I'm selling my previously discussed motorbikes. They are currently in my parents basement, but in the spring, I will hopefully have people happy to haul them away for me. I am, of course, replacing the bikes with a better one. It's going to be custom painted for me, and should be nice and fast.
While school is almost done, there is a lot that I still have to do before I can graduate. Most of this is being pushed back, as per usual. This time, instead of cleaning my house (that's being procrastinated on too), I'm reading a blog. It's highly entertaining. Some of the writings come across as being fact, but it is all her rantings and ravings. After surfing randomly for a while, I decided to start at the beginning and read her life story. I am currently just starting February 2007.

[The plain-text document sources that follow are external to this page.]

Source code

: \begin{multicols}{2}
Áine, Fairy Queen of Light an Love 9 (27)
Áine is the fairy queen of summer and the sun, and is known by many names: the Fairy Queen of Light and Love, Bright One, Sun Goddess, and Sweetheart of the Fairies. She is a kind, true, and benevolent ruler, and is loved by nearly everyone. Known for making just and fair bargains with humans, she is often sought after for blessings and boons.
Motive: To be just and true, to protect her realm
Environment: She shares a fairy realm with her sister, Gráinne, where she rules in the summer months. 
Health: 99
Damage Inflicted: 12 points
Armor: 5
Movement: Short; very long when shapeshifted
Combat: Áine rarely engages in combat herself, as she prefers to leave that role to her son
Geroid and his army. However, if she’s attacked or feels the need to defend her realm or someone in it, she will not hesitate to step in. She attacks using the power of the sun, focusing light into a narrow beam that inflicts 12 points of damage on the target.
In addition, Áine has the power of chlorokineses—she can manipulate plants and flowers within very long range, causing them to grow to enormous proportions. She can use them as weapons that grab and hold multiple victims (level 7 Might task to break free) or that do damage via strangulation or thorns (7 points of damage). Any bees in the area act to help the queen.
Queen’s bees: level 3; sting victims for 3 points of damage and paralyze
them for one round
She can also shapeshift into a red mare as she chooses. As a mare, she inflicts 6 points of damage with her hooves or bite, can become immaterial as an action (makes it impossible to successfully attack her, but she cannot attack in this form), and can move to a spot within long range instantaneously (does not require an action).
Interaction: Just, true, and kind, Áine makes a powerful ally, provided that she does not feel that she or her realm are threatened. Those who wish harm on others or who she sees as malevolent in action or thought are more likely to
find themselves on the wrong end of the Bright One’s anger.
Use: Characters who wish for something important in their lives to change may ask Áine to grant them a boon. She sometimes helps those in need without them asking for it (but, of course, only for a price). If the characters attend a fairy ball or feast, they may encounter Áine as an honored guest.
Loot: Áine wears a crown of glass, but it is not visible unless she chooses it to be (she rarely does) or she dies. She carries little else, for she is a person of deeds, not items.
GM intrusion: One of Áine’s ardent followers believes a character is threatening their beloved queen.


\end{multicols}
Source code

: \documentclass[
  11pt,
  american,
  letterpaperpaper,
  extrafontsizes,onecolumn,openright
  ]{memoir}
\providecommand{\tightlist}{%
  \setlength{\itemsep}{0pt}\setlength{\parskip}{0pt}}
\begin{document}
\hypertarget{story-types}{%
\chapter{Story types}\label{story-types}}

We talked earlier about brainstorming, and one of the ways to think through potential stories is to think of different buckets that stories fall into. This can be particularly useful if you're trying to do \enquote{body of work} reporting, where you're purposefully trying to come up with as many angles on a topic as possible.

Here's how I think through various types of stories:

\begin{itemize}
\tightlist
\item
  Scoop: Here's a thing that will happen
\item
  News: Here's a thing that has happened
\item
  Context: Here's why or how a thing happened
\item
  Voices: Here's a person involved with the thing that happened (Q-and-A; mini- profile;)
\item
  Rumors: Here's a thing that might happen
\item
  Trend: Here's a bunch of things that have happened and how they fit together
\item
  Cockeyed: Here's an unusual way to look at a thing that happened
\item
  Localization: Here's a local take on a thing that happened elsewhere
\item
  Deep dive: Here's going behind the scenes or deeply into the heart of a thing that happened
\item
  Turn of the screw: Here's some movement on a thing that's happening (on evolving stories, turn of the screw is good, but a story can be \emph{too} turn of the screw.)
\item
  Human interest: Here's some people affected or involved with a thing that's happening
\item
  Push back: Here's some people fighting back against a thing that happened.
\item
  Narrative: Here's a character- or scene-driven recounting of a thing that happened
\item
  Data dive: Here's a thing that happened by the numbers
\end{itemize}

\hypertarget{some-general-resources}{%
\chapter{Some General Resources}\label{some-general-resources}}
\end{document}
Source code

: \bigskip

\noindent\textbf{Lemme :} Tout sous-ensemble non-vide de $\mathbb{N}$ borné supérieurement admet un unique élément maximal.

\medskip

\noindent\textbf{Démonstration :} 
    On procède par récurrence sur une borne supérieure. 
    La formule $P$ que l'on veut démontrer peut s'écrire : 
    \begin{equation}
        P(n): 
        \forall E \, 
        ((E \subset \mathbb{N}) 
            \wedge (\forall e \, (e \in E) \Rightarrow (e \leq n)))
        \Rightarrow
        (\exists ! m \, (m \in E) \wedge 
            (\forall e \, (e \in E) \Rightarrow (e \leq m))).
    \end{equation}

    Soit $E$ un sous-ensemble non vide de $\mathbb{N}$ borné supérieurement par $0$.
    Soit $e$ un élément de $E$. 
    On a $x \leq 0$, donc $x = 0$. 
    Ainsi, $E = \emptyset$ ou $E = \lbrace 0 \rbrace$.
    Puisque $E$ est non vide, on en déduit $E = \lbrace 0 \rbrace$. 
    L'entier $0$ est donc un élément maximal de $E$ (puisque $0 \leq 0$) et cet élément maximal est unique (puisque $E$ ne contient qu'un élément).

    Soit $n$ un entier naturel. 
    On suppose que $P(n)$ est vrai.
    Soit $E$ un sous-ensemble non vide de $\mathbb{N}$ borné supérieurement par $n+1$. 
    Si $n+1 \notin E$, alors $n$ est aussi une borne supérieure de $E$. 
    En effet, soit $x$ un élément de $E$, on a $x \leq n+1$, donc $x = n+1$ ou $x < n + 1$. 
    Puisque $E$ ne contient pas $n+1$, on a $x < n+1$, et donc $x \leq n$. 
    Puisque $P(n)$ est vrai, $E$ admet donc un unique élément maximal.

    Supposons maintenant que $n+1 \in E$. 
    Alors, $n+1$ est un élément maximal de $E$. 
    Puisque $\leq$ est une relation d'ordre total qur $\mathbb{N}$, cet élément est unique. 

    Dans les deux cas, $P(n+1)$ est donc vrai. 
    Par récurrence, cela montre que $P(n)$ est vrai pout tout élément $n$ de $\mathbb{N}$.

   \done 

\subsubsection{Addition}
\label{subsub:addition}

I’ve never been a happy person, this is no secret. I’ve never been really suicidal, but I can’t say that I’ve never seriously thought about it. Recently, I had the opportunity to shoot a gun. I managed to harass and cajole my way into watching the officers in my unit do their recertification, and then they handed me the gun. Ok, so they gave me tips, and one of the officers administering the testing explained how to do everything while the other guys were doing their test. I know how to hold a handgun, and how to aim it properly, and how to pull the trigger so the bullet goes where I want it to go. Anyway, so, after an hour and a half of watching the boys shooting, and asking questions and getting well explained answers, I am told that I can go into the range area. I put on goggles and ear protection. Mike shows me how to hold the gun properly, and then hands it over. The gun is loaded with live ammunition (9mm Luger bullets). It’s a 9mm Smith and Weston standard issue RCMP service pistol, complete with the RCMP logo stamped in the side. It was weird, after all these years, having a real gun, in my hand, loaded, with 5 real bullets. It was a detached feeling. Anyway, I got over my feeling, and aimed carefully. And slowly, very very slowly, pulled the trigger. I felt a rush of air hit my goggles, and my hands snapped back a little, and there was a little hole in my target. This hole was pretty much exactly where the guys heart was. If my target had been a guy quietly standing there, waiting to be shot, I would have killed him in the one shot. I got 4 shots in the small center target, two in the arm, and the rest kind of clustered around the heart area. After all 15 shots, my arms were tired. My muscles even hurt for a few days afterwards.